__Data supplied__.
= = = =

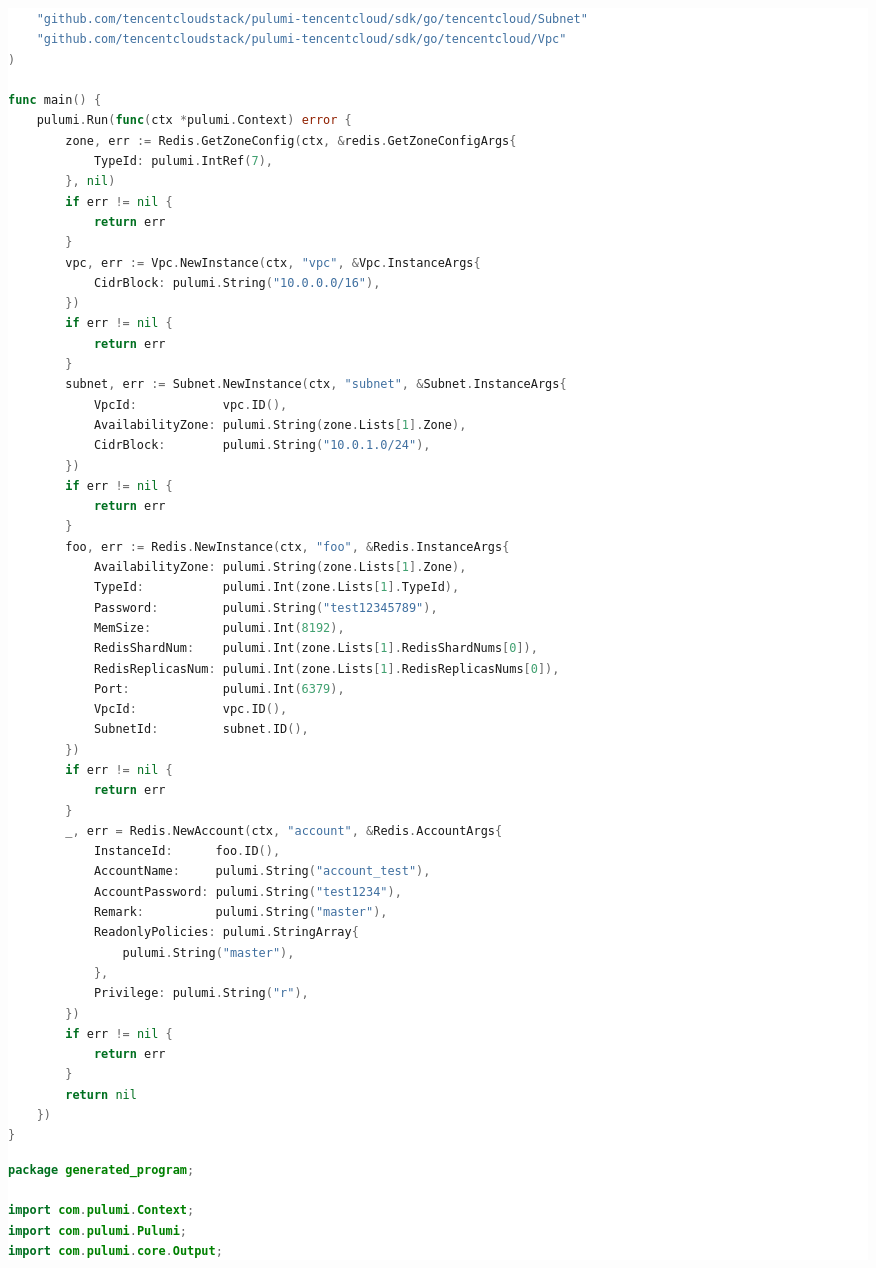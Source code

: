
 ```go
	"github.com/tencentcloudstack/pulumi-tencentcloud/sdk/go/tencentcloud/Subnet"
	"github.com/tencentcloudstack/pulumi-tencentcloud/sdk/go/tencentcloud/Vpc"
)

func main() {
	pulumi.Run(func(ctx *pulumi.Context) error {
		zone, err := Redis.GetZoneConfig(ctx, &redis.GetZoneConfigArgs{
			TypeId: pulumi.IntRef(7),
		}, nil)
		if err != nil {
			return err
		}
		vpc, err := Vpc.NewInstance(ctx, "vpc", &Vpc.InstanceArgs{
			CidrBlock: pulumi.String("10.0.0.0/16"),
		})
		if err != nil {
			return err
		}
		subnet, err := Subnet.NewInstance(ctx, "subnet", &Subnet.InstanceArgs{
			VpcId:            vpc.ID(),
			AvailabilityZone: pulumi.String(zone.Lists[1].Zone),
			CidrBlock:        pulumi.String("10.0.1.0/24"),
		})
		if err != nil {
			return err
		}
		foo, err := Redis.NewInstance(ctx, "foo", &Redis.InstanceArgs{
			AvailabilityZone: pulumi.String(zone.Lists[1].Zone),
			TypeId:           pulumi.Int(zone.Lists[1].TypeId),
			Password:         pulumi.String("test12345789"),
			MemSize:          pulumi.Int(8192),
			RedisShardNum:    pulumi.Int(zone.Lists[1].RedisShardNums[0]),
			RedisReplicasNum: pulumi.Int(zone.Lists[1].RedisReplicasNums[0]),
			Port:             pulumi.Int(6379),
			VpcId:            vpc.ID(),
			SubnetId:         subnet.ID(),
		})
		if err != nil {
			return err
		}
		_, err = Redis.NewAccount(ctx, "account", &Redis.AccountArgs{
			InstanceId:      foo.ID(),
			AccountName:     pulumi.String("account_test"),
			AccountPassword: pulumi.String("test1234"),
			Remark:          pulumi.String("master"),
			ReadonlyPolicies: pulumi.StringArray{
				pulumi.String("master"),
			},
			Privilege: pulumi.String("r"),
		})
		if err != nil {
			return err
		}
		return nil
	})
}
```
```java
package generated_program;

import com.pulumi.Context;
import com.pulumi.Pulumi;
import com.pulumi.core.Output;
```
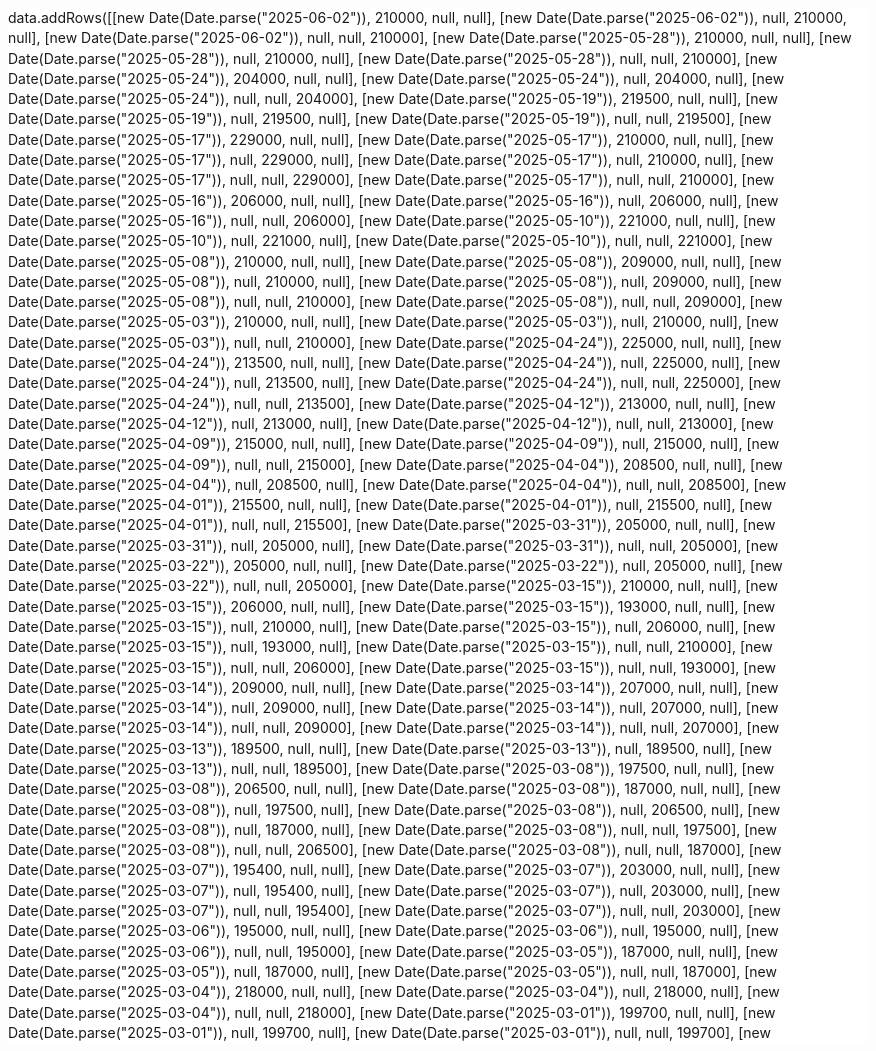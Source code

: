 
data.addRows([[new Date(Date.parse("2025-06-02")), 210000, null, null], [new Date(Date.parse("2025-06-02")), null, 210000, null], [new Date(Date.parse("2025-06-02")), null, null, 210000], [new Date(Date.parse("2025-05-28")), 210000, null, null], [new Date(Date.parse("2025-05-28")), null, 210000, null], [new Date(Date.parse("2025-05-28")), null, null, 210000], [new Date(Date.parse("2025-05-24")), 204000, null, null], [new Date(Date.parse("2025-05-24")), null, 204000, null], [new Date(Date.parse("2025-05-24")), null, null, 204000], [new Date(Date.parse("2025-05-19")), 219500, null, null], [new Date(Date.parse("2025-05-19")), null, 219500, null], [new Date(Date.parse("2025-05-19")), null, null, 219500], [new Date(Date.parse("2025-05-17")), 229000, null, null], [new Date(Date.parse("2025-05-17")), 210000, null, null], [new Date(Date.parse("2025-05-17")), null, 229000, null], [new Date(Date.parse("2025-05-17")), null, 210000, null], [new Date(Date.parse("2025-05-17")), null, null, 229000], [new Date(Date.parse("2025-05-17")), null, null, 210000], [new Date(Date.parse("2025-05-16")), 206000, null, null], [new Date(Date.parse("2025-05-16")), null, 206000, null], [new Date(Date.parse("2025-05-16")), null, null, 206000], [new Date(Date.parse("2025-05-10")), 221000, null, null], [new Date(Date.parse("2025-05-10")), null, 221000, null], [new Date(Date.parse("2025-05-10")), null, null, 221000], [new Date(Date.parse("2025-05-08")), 210000, null, null], [new Date(Date.parse("2025-05-08")), 209000, null, null], [new Date(Date.parse("2025-05-08")), null, 210000, null], [new Date(Date.parse("2025-05-08")), null, 209000, null], [new Date(Date.parse("2025-05-08")), null, null, 210000], [new Date(Date.parse("2025-05-08")), null, null, 209000], [new Date(Date.parse("2025-05-03")), 210000, null, null], [new Date(Date.parse("2025-05-03")), null, 210000, null], [new Date(Date.parse("2025-05-03")), null, null, 210000], [new Date(Date.parse("2025-04-24")), 225000, null, null], [new Date(Date.parse("2025-04-24")), 213500, null, null], [new Date(Date.parse("2025-04-24")), null, 225000, null], [new Date(Date.parse("2025-04-24")), null, 213500, null], [new Date(Date.parse("2025-04-24")), null, null, 225000], [new Date(Date.parse("2025-04-24")), null, null, 213500], [new Date(Date.parse("2025-04-12")), 213000, null, null], [new Date(Date.parse("2025-04-12")), null, 213000, null], [new Date(Date.parse("2025-04-12")), null, null, 213000], [new Date(Date.parse("2025-04-09")), 215000, null, null], [new Date(Date.parse("2025-04-09")), null, 215000, null], [new Date(Date.parse("2025-04-09")), null, null, 215000], [new Date(Date.parse("2025-04-04")), 208500, null, null], [new Date(Date.parse("2025-04-04")), null, 208500, null], [new Date(Date.parse("2025-04-04")), null, null, 208500], [new Date(Date.parse("2025-04-01")), 215500, null, null], [new Date(Date.parse("2025-04-01")), null, 215500, null], [new Date(Date.parse("2025-04-01")), null, null, 215500], [new Date(Date.parse("2025-03-31")), 205000, null, null], [new Date(Date.parse("2025-03-31")), null, 205000, null], [new Date(Date.parse("2025-03-31")), null, null, 205000], [new Date(Date.parse("2025-03-22")), 205000, null, null], [new Date(Date.parse("2025-03-22")), null, 205000, null], [new Date(Date.parse("2025-03-22")), null, null, 205000], [new Date(Date.parse("2025-03-15")), 210000, null, null], [new Date(Date.parse("2025-03-15")), 206000, null, null], [new Date(Date.parse("2025-03-15")), 193000, null, null], [new Date(Date.parse("2025-03-15")), null, 210000, null], [new Date(Date.parse("2025-03-15")), null, 206000, null], [new Date(Date.parse("2025-03-15")), null, 193000, null], [new Date(Date.parse("2025-03-15")), null, null, 210000], [new Date(Date.parse("2025-03-15")), null, null, 206000], [new Date(Date.parse("2025-03-15")), null, null, 193000], [new Date(Date.parse("2025-03-14")), 209000, null, null], [new Date(Date.parse("2025-03-14")), 207000, null, null], [new Date(Date.parse("2025-03-14")), null, 209000, null], [new Date(Date.parse("2025-03-14")), null, 207000, null], [new Date(Date.parse("2025-03-14")), null, null, 209000], [new Date(Date.parse("2025-03-14")), null, null, 207000], [new Date(Date.parse("2025-03-13")), 189500, null, null], [new Date(Date.parse("2025-03-13")), null, 189500, null], [new Date(Date.parse("2025-03-13")), null, null, 189500], [new Date(Date.parse("2025-03-08")), 197500, null, null], [new Date(Date.parse("2025-03-08")), 206500, null, null], [new Date(Date.parse("2025-03-08")), 187000, null, null], [new Date(Date.parse("2025-03-08")), null, 197500, null], [new Date(Date.parse("2025-03-08")), null, 206500, null], [new Date(Date.parse("2025-03-08")), null, 187000, null], [new Date(Date.parse("2025-03-08")), null, null, 197500], [new Date(Date.parse("2025-03-08")), null, null, 206500], [new Date(Date.parse("2025-03-08")), null, null, 187000], [new Date(Date.parse("2025-03-07")), 195400, null, null], [new Date(Date.parse("2025-03-07")), 203000, null, null], [new Date(Date.parse("2025-03-07")), null, 195400, null], [new Date(Date.parse("2025-03-07")), null, 203000, null], [new Date(Date.parse("2025-03-07")), null, null, 195400], [new Date(Date.parse("2025-03-07")), null, null, 203000], [new Date(Date.parse("2025-03-06")), 195000, null, null], [new Date(Date.parse("2025-03-06")), null, 195000, null], [new Date(Date.parse("2025-03-06")), null, null, 195000], [new Date(Date.parse("2025-03-05")), 187000, null, null], [new Date(Date.parse("2025-03-05")), null, 187000, null], [new Date(Date.parse("2025-03-05")), null, null, 187000], [new Date(Date.parse("2025-03-04")), 218000, null, null], [new Date(Date.parse("2025-03-04")), null, 218000, null], [new Date(Date.parse("2025-03-04")), null, null, 218000], [new Date(Date.parse("2025-03-01")), 199700, null, null], [new Date(Date.parse("2025-03-01")), null, 199700, null], [new Date(Date.parse("2025-03-01")), null, null, 199700], [new
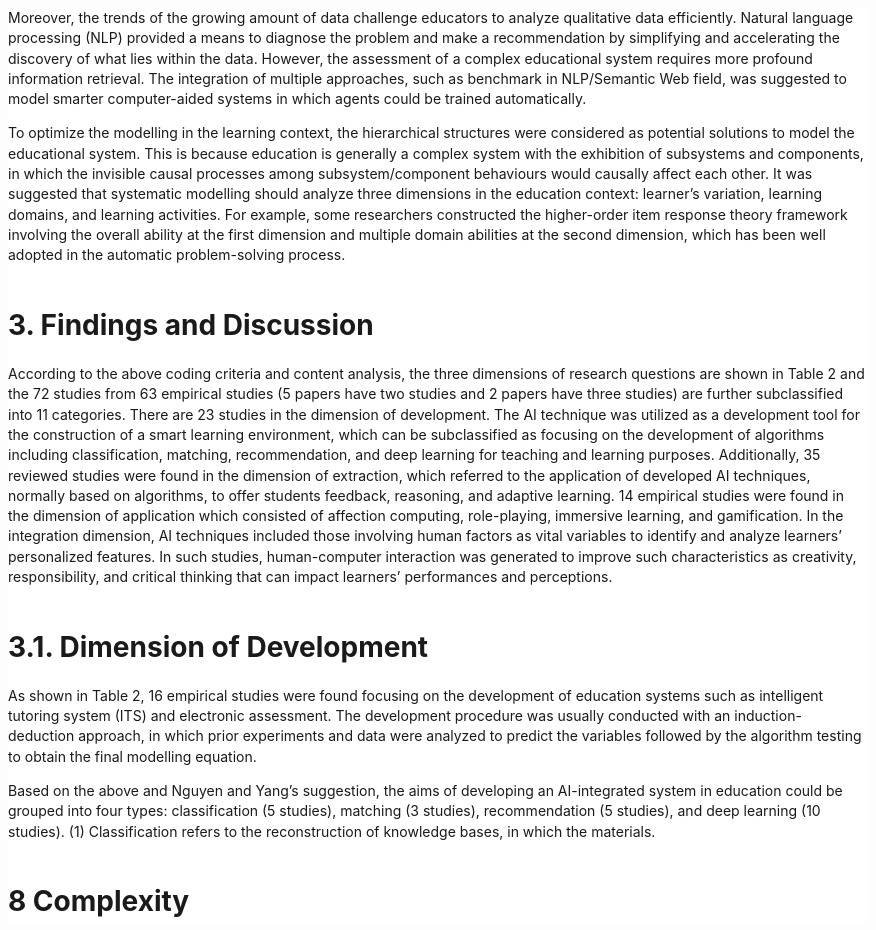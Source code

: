 Moreover, the trends of the growing amount of data challenge educators to analyze qualitative data efficiently. Natural language processing (NLP) provided a means to diagnose the problem and make a recommendation by simplifying and accelerating the discovery of what lies within the data. However, the assessment of a complex educational system requires more profound information retrieval. The integration of multiple approaches, such as benchmark in NLP/Semantic Web field, was suggested to model smarter computer-aided systems in which agents could be trained automatically.

To optimize the modelling in the learning context, the hierarchical structures were considered as potential solutions to model the educational system. This is because education is generally a complex system with the exhibition of subsystems and components, in which the invisible causal processes among subsystem/component behaviours would causally affect each other. It was suggested that systematic modelling should analyze three dimensions in the education context: learner’s variation, learning domains, and learning activities. For example, some researchers constructed the higher-order item response theory framework involving the overall ability at the first dimension and multiple domain abilities at the second dimension, which has been well adopted in the automatic problem-solving process.

# 3. Findings and Discussion

According to the above coding criteria and content analysis, the three dimensions of research questions are shown in Table 2 and the 72 studies from 63 empirical studies (5 papers have two studies and 2 papers have three studies) are further subclassified into 11 categories. There are 23 studies in the dimension of development. The AI technique was utilized as a development tool for the construction of a smart learning environment, which can be subclassified as focusing on the development of algorithms including classification, matching, recommendation, and deep learning for teaching and learning purposes. Additionally, 35 reviewed studies were found in the dimension of extraction, which referred to the application of developed AI techniques, normally based on algorithms, to offer students feedback, reasoning, and adaptive learning. 14 empirical studies were found in the dimension of application which consisted of affection computing, role-playing, immersive learning, and gamification. In the integration dimension, AI techniques included those involving human factors as vital variables to identify and analyze learners’ personalized features. In such studies, human-computer interaction was generated to improve such characteristics as creativity, responsibility, and critical thinking that can impact learners’ performances and perceptions.

# 3.1. Dimension of Development

As shown in Table 2, 16 empirical studies were found focusing on the development of education systems such as intelligent tutoring system (ITS) and electronic assessment. The development procedure was usually conducted with an induction-deduction approach, in which prior experiments and data were analyzed to predict the variables followed by the algorithm testing to obtain the final modelling equation.

Based on the above and Nguyen and Yang’s suggestion, the aims of developing an AI-integrated system in education could be grouped into four types: classification (5 studies), matching (3 studies), recommendation (5 studies), and deep learning (10 studies). (1) Classification refers to the reconstruction of knowledge bases, in which the materials.



# 8  Complexity
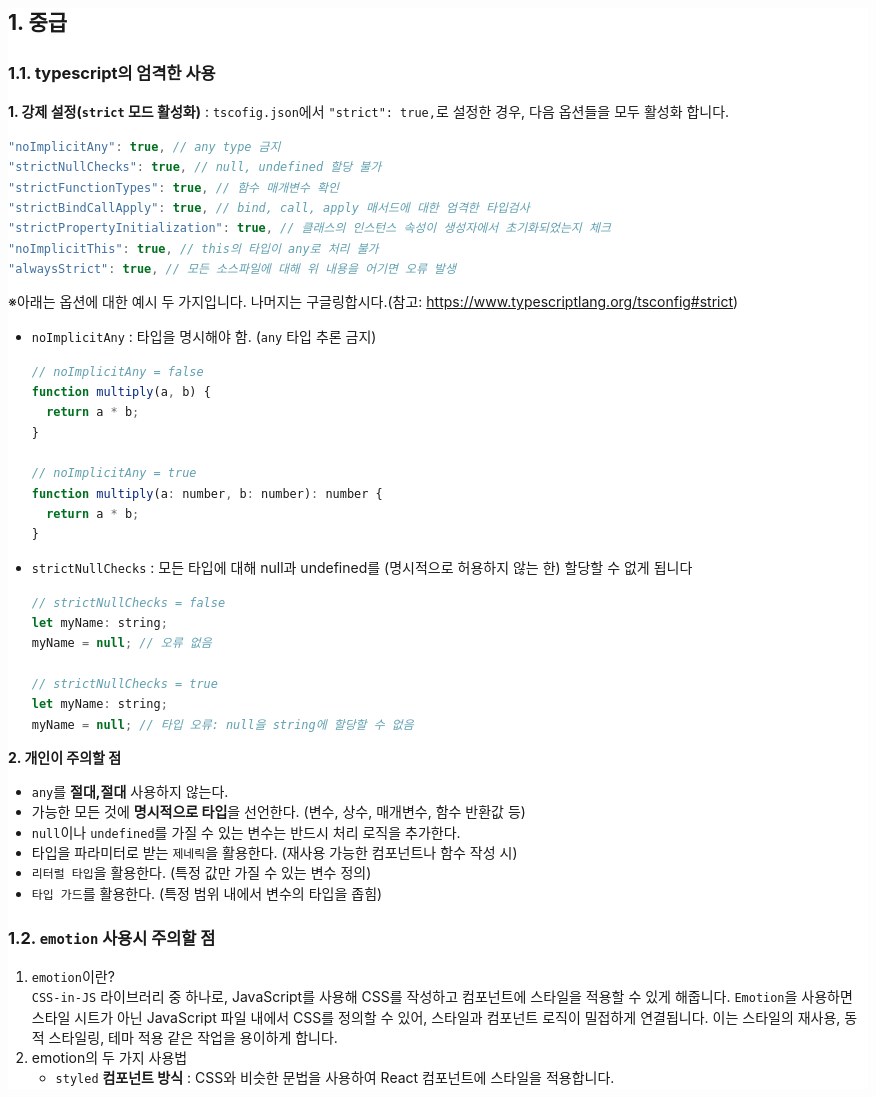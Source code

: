 

## 1. 중급
### 1.1. typescript의 엄격한 사용
**1. 강제 설정(`strict` 모드 활성화)** : `tscofig.json`에서 `"strict": true,`로 설정한 경우, 다음 옵션들을 모두 활성화 합니다.
```javascript
"noImplicitAny": true, // any type 금지
"strictNullChecks": true, // null, undefined 할당 불가
"strictFunctionTypes": true, // 함수 매개변수 확인
"strictBindCallApply": true, // bind, call, apply 매서드에 대한 엄격한 타입검사
"strictPropertyInitialization": true, // 클래스의 인스턴스 속성이 생성자에서 초기화되었는지 체크
"noImplicitThis": true, // this의 타입이 any로 처리 불가
"alwaysStrict": true, // 모든 소스파일에 대해 위 내용을 어기면 오류 발생 
```
※아래는 옵션에 대한 예시 두 가지입니다. 나머지는 구글링합시다.(참고: https://www.typescriptlang.org/tsconfig#strict)
- `noImplicitAny` : 타입을 명시해야 함. (`any` 타입 추론 금지)
  ```javascript
  // noImplicitAny = false
  function multiply(a, b) {
    return a * b;
  }

  // noImplicitAny = true
  function multiply(a: number, b: number): number {
    return a * b;
  }
  ```
- `strictNullChecks` : 모든 타입에 대해 null과 undefined를 (명시적으로 허용하지 않는 한) 할당할 수 없게 됩니다
  ```javascript
  // strictNullChecks = false
  let myName: string;
  myName = null; // 오류 없음

  // strictNullChecks = true
  let myName: string;
  myName = null; // 타입 오류: null을 string에 할당할 수 없음
  ```

**2. 개인이 주의할 점**
   - `any`를 **절대,절대** 사용하지 않는다.
   - 가능한 모든 것에 **명시적으로 타입**을 선언한다. (변수, 상수, 매개변수, 함수 반환값 등)
   - `null`이나 `undefined`를 가질 수 있는 변수는 반드시 처리 로직을 추가한다.
   - 타입을 파라미터로 받는 `제네릭`을 활용한다. (재사용 가능한 컴포넌트나 함수 작성 시)
   - `리터럴 타입`을 활용한다. (특정 값만 가질 수 있는 변수 정의)
   - `타입 가드`를 활용한다. (특정 범위 내에서 변수의 타입을 좁힘)

### 1.2. `emotion` 사용시 주의할 점



1. `emotion`이란?<br/>
  `CSS-in-JS` 라이브러리 중 하나로, JavaScript를 사용해 CSS를 작성하고 컴포넌트에 스타일을 적용할 수 있게 해줍니다. `Emotion`을 사용하면 스타일 시트가 아닌 JavaScript 파일 내에서 CSS를 정의할 수 있어, 스타일과 컴포넌트 로직이 밀접하게 연결됩니다. 이는 스타일의 재사용, 동적 스타일링, 테마 적용 같은 작업을 용이하게 합니다.
2. emotion의 두 가지 사용법
   - `styled` **컴포넌트 방식** : CSS와 비슷한 문법을 사용하여 React 컴포넌트에 스타일을 적용합니다.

= = = =

__What the exercise asks__. Scan the material above for lines holding "shown" and copy each of them.

__Final answer__.
According to the above coding criteria and content analysis, the three dimensions of research questions are shown in Table 2 and the 72 studies from 63 empirical studies (5 papers have two studies and 2 papers have three studies) are further subclassified into 11 categories. There are 23 studies in the dimension of development. The AI technique was utilized as a development tool for the construction of a smart learning environment, which can be subclassified as focusing on the development of algorithms including classification, matching, recommendation, and deep learning for teaching and learning purposes. Additionally, 35 reviewed studies were found in the dimension of extraction, which referred to the application of developed AI techniques, normally based on algorithms, to offer students feedback, reasoning, and adaptive learning. 14 empirical studies were found in the dimension of application which consisted of affection computing, role-playing, immersive learning, and gamification. In the integration dimension, AI techniques included those involving human factors as vital variables to identify and analyze learners’ personalized features. In such studies, human-computer interaction was generated to improve such characteristics as creativity, responsibility, and critical thinking that can impact learners’ performances and perceptions.
As shown in Table 2, 16 empirical studies were found focusing on the development of education systems such as intelligent tutoring system (ITS) and electronic assessment. The development procedure was usually conducted with an induction-deduction approach, in which prior experiments and data were analyzed to predict the variables followed by the algorithm testing to obtain the final modelling equation.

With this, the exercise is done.